In case your French is better than your English, go to http://www.pch.gc.ca/ceremonial-symb/Etiquette/flag_f.htm.
David Morgan - 2 March 1998
This site discusses the variations of displays requested. The specifics are too long to post here. The whole document, excluding cover, printed from the web site covers approx. 20 pages. Good researching.
Phil Nelson - 17 June 1998
The flag of highest rank, per the standards referenced, is that of the Sovereign, who is also head of the British Commonwealth. Her flag is flown only on her places of residence and when at official functions within Canada.
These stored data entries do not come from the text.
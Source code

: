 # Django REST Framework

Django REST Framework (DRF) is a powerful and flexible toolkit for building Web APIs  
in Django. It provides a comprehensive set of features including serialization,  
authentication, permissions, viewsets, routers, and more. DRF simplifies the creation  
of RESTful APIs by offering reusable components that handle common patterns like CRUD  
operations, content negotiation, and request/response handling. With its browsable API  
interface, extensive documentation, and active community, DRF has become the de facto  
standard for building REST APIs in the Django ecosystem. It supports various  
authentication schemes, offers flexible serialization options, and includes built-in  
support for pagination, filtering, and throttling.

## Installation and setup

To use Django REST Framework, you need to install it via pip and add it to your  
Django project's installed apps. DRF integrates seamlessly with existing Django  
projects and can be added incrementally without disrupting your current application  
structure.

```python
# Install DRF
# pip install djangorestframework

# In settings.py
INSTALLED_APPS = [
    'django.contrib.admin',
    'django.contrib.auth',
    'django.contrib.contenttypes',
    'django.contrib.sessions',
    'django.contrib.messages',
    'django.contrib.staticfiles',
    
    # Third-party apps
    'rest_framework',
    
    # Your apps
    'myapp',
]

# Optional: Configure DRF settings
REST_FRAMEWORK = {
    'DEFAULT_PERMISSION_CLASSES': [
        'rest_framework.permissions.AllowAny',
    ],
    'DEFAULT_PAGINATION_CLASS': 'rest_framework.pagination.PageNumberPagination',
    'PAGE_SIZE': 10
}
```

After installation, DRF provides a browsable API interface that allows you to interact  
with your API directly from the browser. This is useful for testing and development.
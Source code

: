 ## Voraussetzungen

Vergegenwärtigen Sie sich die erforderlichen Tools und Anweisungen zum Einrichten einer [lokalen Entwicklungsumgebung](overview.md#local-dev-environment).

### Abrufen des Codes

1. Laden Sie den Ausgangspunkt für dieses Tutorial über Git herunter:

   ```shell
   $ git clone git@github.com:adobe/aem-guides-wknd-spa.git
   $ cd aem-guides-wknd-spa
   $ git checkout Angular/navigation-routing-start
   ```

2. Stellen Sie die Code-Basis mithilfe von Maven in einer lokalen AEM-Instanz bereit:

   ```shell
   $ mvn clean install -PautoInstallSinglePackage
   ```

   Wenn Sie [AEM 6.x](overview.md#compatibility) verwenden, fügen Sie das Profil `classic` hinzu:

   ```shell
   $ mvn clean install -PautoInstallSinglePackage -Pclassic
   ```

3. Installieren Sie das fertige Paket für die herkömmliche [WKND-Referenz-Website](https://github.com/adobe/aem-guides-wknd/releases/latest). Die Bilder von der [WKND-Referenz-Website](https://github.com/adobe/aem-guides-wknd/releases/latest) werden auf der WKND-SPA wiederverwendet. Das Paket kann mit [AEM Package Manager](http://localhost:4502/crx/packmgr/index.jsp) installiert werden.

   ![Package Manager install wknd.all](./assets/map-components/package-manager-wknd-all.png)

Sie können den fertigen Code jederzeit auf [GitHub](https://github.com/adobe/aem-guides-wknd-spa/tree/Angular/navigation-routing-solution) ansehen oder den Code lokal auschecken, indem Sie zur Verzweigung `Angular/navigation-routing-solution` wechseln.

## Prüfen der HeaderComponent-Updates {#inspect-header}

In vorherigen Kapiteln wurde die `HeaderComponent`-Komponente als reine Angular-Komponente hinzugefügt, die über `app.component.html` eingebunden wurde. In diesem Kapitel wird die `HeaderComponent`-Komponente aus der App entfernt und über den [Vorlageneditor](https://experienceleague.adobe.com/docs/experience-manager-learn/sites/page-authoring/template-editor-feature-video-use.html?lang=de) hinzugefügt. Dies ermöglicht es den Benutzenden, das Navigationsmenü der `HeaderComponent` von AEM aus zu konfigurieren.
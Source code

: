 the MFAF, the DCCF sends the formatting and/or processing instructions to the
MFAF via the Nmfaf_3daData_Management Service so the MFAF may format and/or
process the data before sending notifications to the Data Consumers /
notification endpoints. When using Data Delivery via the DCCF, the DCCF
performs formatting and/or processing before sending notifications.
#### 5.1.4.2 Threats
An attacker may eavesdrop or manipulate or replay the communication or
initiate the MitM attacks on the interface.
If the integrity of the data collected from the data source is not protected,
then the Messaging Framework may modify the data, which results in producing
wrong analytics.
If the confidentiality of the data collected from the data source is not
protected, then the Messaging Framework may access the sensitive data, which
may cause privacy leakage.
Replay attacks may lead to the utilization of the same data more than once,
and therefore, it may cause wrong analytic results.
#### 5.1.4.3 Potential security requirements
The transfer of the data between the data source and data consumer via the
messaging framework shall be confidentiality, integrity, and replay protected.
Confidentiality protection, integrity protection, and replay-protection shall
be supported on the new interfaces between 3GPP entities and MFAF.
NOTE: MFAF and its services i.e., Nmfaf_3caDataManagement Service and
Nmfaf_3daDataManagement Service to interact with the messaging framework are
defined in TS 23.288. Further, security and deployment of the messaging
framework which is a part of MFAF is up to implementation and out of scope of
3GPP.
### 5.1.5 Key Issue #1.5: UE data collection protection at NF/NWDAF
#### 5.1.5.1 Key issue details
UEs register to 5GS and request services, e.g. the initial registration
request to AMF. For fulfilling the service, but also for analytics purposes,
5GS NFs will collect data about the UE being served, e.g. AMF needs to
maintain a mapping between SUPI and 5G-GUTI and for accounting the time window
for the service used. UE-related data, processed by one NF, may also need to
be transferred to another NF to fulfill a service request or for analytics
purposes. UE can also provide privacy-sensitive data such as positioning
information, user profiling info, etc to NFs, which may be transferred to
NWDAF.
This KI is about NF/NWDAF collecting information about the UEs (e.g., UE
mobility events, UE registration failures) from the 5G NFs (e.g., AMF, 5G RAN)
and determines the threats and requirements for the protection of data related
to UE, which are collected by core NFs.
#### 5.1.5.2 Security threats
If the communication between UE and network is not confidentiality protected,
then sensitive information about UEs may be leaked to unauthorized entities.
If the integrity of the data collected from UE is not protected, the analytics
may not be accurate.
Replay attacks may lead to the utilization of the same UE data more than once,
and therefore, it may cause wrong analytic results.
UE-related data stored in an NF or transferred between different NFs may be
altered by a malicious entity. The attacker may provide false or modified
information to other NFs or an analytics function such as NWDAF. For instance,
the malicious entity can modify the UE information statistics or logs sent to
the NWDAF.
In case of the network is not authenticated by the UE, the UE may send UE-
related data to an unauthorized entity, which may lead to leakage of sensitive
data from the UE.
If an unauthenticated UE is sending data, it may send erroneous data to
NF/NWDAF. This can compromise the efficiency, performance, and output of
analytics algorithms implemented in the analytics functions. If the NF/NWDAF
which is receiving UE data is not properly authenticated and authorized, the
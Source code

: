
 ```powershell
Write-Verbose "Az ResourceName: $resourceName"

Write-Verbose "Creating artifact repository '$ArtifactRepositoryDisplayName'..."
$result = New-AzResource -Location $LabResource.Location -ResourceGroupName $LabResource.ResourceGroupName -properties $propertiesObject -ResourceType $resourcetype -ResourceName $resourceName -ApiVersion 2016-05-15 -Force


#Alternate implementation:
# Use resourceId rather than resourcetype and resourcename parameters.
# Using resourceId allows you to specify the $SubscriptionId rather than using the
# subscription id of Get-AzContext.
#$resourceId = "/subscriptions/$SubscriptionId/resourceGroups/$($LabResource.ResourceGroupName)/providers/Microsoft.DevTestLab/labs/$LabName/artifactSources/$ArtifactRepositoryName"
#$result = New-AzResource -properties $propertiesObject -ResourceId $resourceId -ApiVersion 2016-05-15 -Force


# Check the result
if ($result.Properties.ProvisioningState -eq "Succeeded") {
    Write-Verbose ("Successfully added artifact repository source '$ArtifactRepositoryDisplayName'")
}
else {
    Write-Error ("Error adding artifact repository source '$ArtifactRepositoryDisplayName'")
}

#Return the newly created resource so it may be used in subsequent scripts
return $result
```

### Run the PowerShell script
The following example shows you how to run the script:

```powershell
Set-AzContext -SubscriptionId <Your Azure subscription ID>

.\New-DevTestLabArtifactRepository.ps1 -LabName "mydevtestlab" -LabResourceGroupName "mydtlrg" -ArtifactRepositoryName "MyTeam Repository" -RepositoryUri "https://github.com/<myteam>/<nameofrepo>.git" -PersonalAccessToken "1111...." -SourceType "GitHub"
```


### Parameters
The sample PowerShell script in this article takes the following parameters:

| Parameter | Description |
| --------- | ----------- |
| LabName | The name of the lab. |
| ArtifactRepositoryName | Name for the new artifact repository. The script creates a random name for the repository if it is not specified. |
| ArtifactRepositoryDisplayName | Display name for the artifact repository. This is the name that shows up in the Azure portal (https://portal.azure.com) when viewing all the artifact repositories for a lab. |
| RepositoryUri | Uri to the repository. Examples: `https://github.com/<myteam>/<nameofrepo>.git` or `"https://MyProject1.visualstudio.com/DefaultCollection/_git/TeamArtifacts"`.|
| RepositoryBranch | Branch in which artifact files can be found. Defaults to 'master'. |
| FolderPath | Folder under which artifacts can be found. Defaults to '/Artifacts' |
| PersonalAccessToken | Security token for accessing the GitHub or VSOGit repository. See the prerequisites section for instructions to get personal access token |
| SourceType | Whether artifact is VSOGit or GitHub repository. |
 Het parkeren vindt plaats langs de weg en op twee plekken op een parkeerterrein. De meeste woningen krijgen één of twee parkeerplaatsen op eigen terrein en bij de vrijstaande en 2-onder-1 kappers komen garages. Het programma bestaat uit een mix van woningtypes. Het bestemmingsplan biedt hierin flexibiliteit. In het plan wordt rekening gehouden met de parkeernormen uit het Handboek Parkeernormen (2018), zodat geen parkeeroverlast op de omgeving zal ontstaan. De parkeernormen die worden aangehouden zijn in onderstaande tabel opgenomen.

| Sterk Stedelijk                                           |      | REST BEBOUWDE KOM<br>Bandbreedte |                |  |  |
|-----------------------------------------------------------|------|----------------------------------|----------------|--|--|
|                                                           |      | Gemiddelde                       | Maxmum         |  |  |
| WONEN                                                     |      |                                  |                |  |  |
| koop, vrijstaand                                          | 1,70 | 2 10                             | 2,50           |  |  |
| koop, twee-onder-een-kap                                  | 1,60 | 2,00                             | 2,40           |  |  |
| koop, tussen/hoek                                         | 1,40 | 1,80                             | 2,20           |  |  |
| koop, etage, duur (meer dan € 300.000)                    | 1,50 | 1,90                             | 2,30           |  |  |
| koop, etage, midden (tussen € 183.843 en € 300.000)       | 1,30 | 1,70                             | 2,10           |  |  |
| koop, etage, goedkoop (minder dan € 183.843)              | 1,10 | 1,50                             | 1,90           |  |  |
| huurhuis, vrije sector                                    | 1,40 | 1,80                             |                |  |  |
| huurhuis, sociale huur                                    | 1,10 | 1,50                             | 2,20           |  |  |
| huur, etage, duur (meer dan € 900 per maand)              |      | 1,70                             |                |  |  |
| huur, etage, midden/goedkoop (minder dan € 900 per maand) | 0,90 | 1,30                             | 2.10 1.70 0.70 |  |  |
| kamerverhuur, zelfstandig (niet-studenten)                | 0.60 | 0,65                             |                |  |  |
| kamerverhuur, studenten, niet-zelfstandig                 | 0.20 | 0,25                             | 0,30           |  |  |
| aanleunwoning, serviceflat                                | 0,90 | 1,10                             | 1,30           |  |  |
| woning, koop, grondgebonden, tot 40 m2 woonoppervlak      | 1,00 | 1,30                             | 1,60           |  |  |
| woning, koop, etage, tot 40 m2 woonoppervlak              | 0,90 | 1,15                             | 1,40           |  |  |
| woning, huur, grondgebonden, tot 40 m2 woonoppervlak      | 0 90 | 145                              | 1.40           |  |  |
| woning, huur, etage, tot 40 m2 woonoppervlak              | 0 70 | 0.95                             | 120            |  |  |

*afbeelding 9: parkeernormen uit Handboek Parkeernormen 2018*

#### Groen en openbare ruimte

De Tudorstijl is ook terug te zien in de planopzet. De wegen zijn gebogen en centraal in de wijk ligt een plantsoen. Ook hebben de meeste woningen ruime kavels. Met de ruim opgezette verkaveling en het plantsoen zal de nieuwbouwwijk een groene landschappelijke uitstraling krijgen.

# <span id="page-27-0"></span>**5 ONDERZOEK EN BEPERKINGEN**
Other members of the royal family may be represented by their flags when in residence or on official duties in Canada, and then only the flag of the highest ranking royalty present. Note, the sovereign's flag to which I refer is the Queen's Canadian standard.
Next in rank is the Governor-General, who is the Queen's representative. His flag is flown at residence and office and when on official functions. Similarly, there is the standard of the Lt. Governor, whose flag has highest rank in each Province. The rules governing the display of the Governor-General's flag apply here as well. The order of next rank is the Canadian flag itself.
Heads of state visiting Canada have the standard of their office displayed next.
Then comes flags of other nations, followed by Provincial flags according to their entry into the confederation.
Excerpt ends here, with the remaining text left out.